Large Language Models: From Notes to Musical Form

Lilac Atassi
2024-04-18
Abstract:While many topics of the learning-based approach to automated music generation are under active research, musical form is under-researched. In particular, recent methods based on deep learning models generate music that, at the largest time scale, lacks any structure. In practice, music longer than one minute generated by such models is either unpleasantly repetitive or directionless. Adapting a recent music generation model, this paper proposes a novel method to generate music with form. The experimental results show that the proposed method can generate 2.5-minute-long music that is considered as pleasant as the music used to train the model. The paper first reviews a recent music generation method based on language models (transformer architecture). We discuss why learning musical form by such models is infeasible. Then we discuss our proposed method and the experiments.

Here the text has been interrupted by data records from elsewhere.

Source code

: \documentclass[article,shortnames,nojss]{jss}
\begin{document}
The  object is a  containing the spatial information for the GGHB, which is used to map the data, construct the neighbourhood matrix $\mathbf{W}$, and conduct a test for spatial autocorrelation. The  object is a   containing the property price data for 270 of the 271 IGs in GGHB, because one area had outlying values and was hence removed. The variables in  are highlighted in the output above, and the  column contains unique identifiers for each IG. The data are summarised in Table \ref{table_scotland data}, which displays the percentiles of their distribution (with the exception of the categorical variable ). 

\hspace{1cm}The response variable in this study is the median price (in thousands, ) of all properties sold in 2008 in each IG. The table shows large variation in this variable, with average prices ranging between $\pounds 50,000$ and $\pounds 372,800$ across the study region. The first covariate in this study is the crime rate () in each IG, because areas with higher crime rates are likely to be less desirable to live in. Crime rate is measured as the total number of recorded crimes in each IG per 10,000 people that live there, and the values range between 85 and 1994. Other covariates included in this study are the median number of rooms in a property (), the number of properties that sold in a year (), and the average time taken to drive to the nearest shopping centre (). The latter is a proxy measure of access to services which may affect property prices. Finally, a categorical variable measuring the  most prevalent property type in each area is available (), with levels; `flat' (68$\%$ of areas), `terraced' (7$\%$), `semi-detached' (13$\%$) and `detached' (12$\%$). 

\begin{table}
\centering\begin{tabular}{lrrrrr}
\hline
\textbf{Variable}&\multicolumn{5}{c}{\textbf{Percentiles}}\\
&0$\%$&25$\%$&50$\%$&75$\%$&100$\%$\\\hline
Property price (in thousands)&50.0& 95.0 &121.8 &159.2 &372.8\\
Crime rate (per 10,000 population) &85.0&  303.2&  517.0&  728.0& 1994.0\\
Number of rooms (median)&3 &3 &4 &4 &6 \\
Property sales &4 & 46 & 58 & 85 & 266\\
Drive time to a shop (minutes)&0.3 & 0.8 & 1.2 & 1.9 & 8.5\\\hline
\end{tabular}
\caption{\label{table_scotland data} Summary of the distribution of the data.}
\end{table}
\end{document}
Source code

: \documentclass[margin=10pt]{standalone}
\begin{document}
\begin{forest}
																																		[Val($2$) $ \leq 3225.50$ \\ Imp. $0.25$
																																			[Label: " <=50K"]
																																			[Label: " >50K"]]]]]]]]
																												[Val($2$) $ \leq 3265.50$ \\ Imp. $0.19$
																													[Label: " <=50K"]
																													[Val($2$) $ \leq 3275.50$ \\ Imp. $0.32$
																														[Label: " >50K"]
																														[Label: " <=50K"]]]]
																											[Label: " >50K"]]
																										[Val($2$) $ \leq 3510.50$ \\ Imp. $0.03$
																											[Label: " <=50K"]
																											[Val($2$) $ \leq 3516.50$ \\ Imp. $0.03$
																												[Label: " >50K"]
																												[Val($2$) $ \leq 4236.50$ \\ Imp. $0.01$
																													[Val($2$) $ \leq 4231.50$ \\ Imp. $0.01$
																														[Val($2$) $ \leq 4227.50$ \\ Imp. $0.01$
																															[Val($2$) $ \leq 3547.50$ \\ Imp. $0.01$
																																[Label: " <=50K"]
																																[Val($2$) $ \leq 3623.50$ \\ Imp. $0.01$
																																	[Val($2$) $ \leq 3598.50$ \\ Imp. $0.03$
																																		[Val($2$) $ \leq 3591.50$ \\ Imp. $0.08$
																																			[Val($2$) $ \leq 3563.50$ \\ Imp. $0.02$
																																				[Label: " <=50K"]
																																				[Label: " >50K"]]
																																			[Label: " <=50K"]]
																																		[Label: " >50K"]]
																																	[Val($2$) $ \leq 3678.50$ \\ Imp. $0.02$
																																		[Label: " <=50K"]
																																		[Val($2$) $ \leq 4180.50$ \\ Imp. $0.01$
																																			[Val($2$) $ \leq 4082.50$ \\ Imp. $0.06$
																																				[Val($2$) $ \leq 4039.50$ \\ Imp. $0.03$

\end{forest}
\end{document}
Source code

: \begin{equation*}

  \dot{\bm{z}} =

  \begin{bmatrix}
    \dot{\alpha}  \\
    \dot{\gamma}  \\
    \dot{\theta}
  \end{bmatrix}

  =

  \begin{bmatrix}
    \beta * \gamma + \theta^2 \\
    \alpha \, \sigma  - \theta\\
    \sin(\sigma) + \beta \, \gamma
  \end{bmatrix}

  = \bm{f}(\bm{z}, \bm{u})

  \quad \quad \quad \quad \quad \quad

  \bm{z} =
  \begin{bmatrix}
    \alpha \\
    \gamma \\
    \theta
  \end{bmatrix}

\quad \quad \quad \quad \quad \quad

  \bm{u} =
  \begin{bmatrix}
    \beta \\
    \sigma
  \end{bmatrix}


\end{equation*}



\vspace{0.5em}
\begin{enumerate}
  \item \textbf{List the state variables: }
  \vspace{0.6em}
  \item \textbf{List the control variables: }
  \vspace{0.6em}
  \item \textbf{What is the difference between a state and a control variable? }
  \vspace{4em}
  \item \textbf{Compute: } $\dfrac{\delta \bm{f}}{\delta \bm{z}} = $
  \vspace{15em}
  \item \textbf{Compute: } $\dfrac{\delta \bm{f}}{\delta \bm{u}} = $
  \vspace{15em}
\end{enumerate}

Sound,Audio and Speech Processing
What problem does this paper attempt to address?
The problem that this paper attempts to solve is the lack of structure in music generation. Specifically, existing methods based on deep - learning models lack any structure on the largest time scale when generating music. This means that music generated using these models for more than one minute is often either monotonously repetitive or has no sense of direction. Therefore, the paper proposes a new method, aiming to generate music with structure, especially being able to generate music that is considered as melodious as the music used to train the model on a 2.5 - minute time scale. Through this method, the paper hopes to overcome the limitation of existing models in maintaining the musical form when generating long - time music.